Source data section start

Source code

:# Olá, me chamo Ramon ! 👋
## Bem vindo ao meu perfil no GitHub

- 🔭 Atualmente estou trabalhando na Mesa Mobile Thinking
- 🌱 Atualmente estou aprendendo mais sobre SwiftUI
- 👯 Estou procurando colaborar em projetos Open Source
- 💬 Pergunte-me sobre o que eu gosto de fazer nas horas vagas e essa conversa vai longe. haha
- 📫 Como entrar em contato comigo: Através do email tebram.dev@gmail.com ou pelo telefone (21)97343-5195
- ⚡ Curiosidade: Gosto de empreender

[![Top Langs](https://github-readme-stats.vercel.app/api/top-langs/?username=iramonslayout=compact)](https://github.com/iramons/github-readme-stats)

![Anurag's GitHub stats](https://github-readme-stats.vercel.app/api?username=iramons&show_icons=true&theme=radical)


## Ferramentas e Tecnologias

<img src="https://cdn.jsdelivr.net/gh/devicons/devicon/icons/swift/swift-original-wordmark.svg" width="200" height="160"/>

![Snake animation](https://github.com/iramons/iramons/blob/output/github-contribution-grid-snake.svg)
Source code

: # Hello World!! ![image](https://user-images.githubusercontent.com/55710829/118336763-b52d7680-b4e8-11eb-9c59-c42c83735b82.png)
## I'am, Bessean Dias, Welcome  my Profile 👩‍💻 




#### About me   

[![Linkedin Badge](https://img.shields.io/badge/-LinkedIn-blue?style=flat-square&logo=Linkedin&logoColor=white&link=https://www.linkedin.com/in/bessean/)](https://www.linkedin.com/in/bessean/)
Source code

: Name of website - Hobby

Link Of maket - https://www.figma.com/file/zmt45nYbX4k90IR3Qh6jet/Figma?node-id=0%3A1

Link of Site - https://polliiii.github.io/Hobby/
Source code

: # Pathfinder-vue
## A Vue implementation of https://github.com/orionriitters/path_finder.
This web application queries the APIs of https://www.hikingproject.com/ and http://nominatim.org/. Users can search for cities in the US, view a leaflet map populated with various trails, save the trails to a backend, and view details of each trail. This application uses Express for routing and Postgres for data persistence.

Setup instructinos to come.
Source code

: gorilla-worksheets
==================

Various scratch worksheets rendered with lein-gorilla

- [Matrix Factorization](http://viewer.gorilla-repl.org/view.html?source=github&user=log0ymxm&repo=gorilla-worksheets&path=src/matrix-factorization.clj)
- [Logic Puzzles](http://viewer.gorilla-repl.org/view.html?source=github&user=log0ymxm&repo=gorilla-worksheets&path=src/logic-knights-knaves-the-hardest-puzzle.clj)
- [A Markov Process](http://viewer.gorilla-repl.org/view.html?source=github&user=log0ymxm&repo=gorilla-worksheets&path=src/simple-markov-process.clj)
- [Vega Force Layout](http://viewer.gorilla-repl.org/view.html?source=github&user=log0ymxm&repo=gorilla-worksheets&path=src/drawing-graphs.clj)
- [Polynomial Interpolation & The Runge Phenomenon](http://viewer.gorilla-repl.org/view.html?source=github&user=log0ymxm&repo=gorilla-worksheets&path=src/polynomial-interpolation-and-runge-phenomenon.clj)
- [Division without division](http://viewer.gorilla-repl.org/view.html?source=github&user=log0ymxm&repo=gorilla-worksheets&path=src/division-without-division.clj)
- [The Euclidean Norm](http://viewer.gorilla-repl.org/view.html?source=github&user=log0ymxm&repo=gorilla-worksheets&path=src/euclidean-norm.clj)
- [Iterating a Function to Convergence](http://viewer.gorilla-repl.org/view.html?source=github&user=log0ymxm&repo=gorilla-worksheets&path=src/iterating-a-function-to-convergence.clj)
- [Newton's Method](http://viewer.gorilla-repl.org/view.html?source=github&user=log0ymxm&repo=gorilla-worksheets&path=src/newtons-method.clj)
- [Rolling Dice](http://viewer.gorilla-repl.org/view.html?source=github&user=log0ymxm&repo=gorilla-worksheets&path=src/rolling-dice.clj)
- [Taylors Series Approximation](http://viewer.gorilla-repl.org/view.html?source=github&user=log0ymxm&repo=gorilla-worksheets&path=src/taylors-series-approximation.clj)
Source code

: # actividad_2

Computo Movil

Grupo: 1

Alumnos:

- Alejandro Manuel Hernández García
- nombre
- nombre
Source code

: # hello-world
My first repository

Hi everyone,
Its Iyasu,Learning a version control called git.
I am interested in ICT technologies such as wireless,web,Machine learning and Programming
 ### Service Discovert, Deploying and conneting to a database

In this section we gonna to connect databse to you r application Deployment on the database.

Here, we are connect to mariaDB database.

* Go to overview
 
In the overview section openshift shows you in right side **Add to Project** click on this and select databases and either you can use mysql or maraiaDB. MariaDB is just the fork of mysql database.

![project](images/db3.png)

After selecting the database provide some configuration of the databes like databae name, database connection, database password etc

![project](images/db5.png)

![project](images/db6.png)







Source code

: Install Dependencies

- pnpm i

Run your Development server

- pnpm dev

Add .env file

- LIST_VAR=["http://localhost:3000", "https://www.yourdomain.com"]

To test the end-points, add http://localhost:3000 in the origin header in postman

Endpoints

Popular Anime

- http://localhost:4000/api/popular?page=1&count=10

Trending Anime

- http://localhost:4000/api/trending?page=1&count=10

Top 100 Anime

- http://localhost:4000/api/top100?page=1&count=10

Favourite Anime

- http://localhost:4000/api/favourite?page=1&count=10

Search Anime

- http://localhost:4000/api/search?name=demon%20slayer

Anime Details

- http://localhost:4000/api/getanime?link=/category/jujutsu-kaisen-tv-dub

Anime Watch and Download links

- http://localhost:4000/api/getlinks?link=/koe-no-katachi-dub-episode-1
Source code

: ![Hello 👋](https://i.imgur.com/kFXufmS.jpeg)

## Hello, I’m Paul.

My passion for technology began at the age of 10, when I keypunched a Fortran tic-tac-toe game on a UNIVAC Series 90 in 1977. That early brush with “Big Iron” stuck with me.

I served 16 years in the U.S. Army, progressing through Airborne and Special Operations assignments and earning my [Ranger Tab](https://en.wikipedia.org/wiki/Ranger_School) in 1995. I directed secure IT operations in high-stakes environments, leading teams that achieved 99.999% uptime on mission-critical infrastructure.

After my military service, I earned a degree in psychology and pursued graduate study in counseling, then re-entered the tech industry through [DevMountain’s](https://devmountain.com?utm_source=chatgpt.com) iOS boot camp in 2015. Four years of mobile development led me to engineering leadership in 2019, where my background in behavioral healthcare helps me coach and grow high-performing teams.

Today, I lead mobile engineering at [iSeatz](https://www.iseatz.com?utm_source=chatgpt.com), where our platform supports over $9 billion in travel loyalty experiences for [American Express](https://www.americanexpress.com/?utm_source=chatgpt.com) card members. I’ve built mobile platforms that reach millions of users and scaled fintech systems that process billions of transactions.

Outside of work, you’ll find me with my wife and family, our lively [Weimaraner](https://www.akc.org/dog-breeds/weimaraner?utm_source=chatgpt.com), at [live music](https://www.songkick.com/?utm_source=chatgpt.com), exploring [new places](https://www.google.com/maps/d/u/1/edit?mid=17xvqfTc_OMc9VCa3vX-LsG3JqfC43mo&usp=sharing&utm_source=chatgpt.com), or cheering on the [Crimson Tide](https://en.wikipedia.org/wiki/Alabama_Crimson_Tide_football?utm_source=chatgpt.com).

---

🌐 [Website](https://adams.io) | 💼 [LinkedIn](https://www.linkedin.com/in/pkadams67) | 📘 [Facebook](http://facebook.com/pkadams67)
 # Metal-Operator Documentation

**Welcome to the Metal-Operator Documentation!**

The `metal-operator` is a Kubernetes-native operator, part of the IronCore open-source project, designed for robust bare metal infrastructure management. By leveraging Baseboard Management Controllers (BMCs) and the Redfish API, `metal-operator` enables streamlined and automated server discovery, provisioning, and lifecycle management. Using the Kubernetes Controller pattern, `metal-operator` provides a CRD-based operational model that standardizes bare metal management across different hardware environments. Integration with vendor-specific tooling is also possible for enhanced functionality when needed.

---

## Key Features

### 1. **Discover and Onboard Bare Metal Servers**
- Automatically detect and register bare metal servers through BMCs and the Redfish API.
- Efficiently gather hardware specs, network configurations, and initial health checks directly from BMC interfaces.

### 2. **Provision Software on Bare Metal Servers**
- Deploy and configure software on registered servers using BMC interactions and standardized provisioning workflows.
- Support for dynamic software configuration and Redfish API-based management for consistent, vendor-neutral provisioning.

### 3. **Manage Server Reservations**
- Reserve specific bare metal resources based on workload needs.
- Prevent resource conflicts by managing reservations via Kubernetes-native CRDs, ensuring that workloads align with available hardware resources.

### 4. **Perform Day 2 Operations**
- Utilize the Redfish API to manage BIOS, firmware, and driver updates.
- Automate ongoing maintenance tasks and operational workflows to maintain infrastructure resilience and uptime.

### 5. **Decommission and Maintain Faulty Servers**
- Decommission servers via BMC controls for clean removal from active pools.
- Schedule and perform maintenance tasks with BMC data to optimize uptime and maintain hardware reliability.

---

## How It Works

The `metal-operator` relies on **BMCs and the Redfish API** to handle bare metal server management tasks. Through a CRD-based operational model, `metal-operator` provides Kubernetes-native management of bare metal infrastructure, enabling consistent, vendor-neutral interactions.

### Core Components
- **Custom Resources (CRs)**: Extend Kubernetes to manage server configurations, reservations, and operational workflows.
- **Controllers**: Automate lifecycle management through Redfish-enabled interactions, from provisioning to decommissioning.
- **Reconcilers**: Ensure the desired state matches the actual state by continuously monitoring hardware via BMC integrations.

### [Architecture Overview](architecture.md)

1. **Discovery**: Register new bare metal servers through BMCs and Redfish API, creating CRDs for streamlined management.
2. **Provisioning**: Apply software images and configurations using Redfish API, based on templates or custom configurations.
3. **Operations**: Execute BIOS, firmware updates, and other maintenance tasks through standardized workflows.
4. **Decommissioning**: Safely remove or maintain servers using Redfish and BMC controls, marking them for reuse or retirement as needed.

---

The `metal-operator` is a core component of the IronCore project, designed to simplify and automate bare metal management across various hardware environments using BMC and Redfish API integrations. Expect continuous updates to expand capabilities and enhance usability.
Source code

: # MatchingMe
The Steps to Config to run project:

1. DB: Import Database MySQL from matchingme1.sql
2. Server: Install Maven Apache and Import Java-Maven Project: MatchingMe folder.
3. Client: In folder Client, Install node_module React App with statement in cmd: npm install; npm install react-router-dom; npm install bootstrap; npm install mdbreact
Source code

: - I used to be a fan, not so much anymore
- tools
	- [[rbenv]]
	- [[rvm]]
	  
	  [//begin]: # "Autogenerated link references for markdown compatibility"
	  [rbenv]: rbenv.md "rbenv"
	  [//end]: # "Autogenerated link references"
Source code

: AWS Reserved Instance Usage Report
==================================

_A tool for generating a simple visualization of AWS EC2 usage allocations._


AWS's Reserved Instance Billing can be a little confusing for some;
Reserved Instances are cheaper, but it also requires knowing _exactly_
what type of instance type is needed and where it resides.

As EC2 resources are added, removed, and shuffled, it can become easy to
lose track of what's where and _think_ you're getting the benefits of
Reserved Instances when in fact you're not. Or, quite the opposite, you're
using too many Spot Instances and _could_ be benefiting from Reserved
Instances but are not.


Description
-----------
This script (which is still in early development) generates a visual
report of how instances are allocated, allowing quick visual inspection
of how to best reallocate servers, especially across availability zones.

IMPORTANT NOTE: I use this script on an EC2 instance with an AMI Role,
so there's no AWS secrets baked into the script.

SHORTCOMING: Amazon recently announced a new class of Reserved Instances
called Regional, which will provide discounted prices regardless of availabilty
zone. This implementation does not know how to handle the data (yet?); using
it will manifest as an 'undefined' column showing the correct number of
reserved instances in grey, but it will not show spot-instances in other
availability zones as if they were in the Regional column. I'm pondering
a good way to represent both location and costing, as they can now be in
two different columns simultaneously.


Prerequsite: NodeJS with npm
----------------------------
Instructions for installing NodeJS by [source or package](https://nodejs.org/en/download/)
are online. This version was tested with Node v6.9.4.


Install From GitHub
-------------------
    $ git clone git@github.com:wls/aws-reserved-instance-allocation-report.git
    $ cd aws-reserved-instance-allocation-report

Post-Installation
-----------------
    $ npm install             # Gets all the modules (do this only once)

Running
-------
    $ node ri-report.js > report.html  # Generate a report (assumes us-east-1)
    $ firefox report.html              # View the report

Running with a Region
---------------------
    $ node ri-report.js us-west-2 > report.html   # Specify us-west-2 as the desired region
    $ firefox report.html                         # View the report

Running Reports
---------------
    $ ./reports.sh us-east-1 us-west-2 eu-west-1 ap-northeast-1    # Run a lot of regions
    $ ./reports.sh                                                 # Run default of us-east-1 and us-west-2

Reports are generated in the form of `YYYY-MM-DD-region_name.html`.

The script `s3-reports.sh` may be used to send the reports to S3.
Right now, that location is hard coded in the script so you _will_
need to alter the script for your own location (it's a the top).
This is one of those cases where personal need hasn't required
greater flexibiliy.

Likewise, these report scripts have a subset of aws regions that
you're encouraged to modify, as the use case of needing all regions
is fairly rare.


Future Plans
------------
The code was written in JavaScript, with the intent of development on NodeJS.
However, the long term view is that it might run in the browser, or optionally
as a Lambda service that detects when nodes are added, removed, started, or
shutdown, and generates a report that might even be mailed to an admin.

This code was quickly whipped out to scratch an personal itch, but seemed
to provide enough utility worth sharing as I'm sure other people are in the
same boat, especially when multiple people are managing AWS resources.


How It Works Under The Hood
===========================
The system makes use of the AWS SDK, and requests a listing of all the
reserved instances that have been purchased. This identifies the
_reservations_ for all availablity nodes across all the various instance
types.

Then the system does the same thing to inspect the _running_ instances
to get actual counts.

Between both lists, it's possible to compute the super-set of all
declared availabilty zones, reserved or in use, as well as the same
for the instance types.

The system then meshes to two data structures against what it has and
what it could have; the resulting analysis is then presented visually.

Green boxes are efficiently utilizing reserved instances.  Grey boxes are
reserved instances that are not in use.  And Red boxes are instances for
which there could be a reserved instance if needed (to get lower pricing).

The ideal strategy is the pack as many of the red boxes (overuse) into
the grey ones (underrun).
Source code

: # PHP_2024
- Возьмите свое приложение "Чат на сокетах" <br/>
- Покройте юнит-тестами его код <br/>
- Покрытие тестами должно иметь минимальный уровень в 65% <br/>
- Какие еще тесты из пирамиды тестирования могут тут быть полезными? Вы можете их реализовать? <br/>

Source data section end

What you should do — Leave out every line above except those from the line with "lot of regions" up to and including the line with "Reports are generated", and copy those exactly.

Response for this exercise —
    $ ./reports.sh us-east-1 us-west-2 eu-west-1 ap-northeast-1    # Run a lot of regions
    $ ./reports.sh                                                 # Run default of us-east-1 and us-west-2

Reports are generated in the form of `YYYY-MM-DD-region_name.html`.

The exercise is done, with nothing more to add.